All’interno del cartellone del festival, questa è una delle tappe più attese della giornata e dell’intera rassegna ospitata a Osoppo nei giorni scorsi.
Dal mattino al tramonto, il programma del 28 agosto
La giornata inizierà presto, alle 7, tra il prato e il foyer del Teatro della Corte, con lo Yoga del risveglio. Un’apertura orientata all’ascolto del corpo, in linea con il filo conduttore che accompagna diversi appuntamenti del festival.

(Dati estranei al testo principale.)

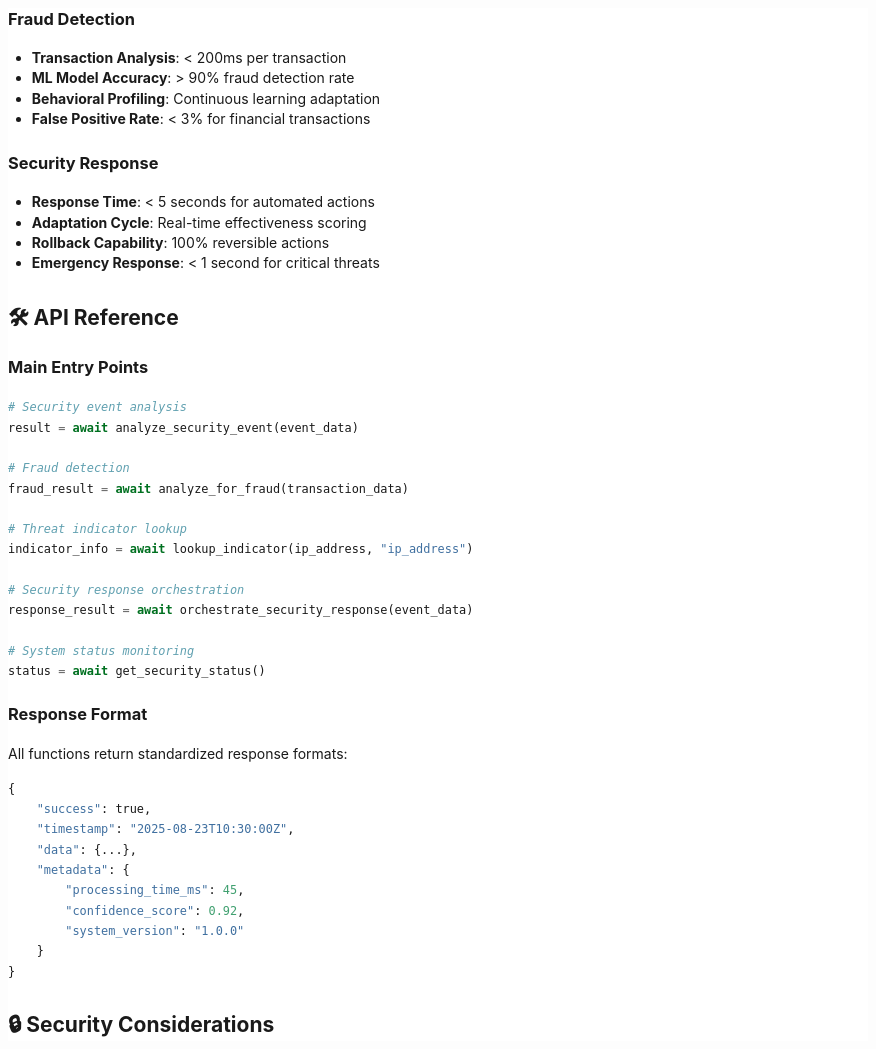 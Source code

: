 ### Fraud Detection
- **Transaction Analysis**: < 200ms per transaction
- **ML Model Accuracy**: > 90% fraud detection rate
- **Behavioral Profiling**: Continuous learning adaptation
- **False Positive Rate**: < 3% for financial transactions

### Security Response
- **Response Time**: < 5 seconds for automated actions
- **Adaptation Cycle**: Real-time effectiveness scoring
- **Rollback Capability**: 100% reversible actions
- **Emergency Response**: < 1 second for critical threats

## 🛠️ API Reference

### Main Entry Points

```python
# Security event analysis
result = await analyze_security_event(event_data)

# Fraud detection
fraud_result = await analyze_for_fraud(transaction_data)

# Threat indicator lookup
indicator_info = await lookup_indicator(ip_address, "ip_address")

# Security response orchestration
response_result = await orchestrate_security_response(event_data)

# System status monitoring
status = await get_security_status()
```

### Response Format

All functions return standardized response formats:

```python
{
    "success": true,
    "timestamp": "2025-08-23T10:30:00Z",
    "data": {...},
    "metadata": {
        "processing_time_ms": 45,
        "confidence_score": 0.92,
        "system_version": "1.0.0"
    }
}
```

## 🔒 Security Considerations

Nel pomeriggio le attività torneranno a distribuirsi tra i luoghi simbolo della manifestazione. Alle 17 al Forte è prevista una passeggiata filosofica, pensata come esperienza immersiva tra paesaggio, storia e pensiero.
Alla stessa ora, sul palco del Teatro della Corte, spazio anche alla scherma con laboratorio e dimostrazione di sciabola guidati dalla campionessa olimpionica Mara Navarria insieme a Caterina Navarria, tecnico di sciabola dell’Asd Gemina Scherma. La partecipazione è gratuita, con prenotazione consigliata.
Alle 19 il pianoro del Forte ospiterà invece la meditazione antica al tramonto, ultimo passaggio prima dell’appuntamento serale sul palco principale.
Un festival che lega spettacolo e paesaggio
La proposta del 28 agosto mostra con chiarezza il metodo del Tiere Teatro Festival: non una semplice successione di eventi, ma un percorso che fa dialogare pratiche, arti performative e spazi del territorio. In questo quadro, Osoppo non è solo sede degli appuntamenti, ma parte del loro significato.
La creazione diretta da Giulia Staccioli nasce proprio da questa relazione con il luogo. Il Forte diventa così scenario e materia scenica, cornice concreta per un lavoro che mette insieme tensione atletica, costruzione corporea e suggestioni mitologiche.
La giornata si inserisce nel cammino di un’edizione che nei giorni precedenti ha già proposto altri momenti di drammaturgia e ricerca. Il 28 agosto, però, si annuncia come uno snodo centrale del festival, con una chiusura serale affidata a uno spettacolo pensato espressamente per Osoppo e per il pubblico che seguirà la rassegna in Friuli.
Per chi intende partecipare, il calendario offre dunque un’intera giornata da vivere tra Teatro della Corte e Forte di Osoppo, con attività diffuse fino all’evento delle 21, destinato a segnare uno dei momenti più riconoscibili di questa edizione.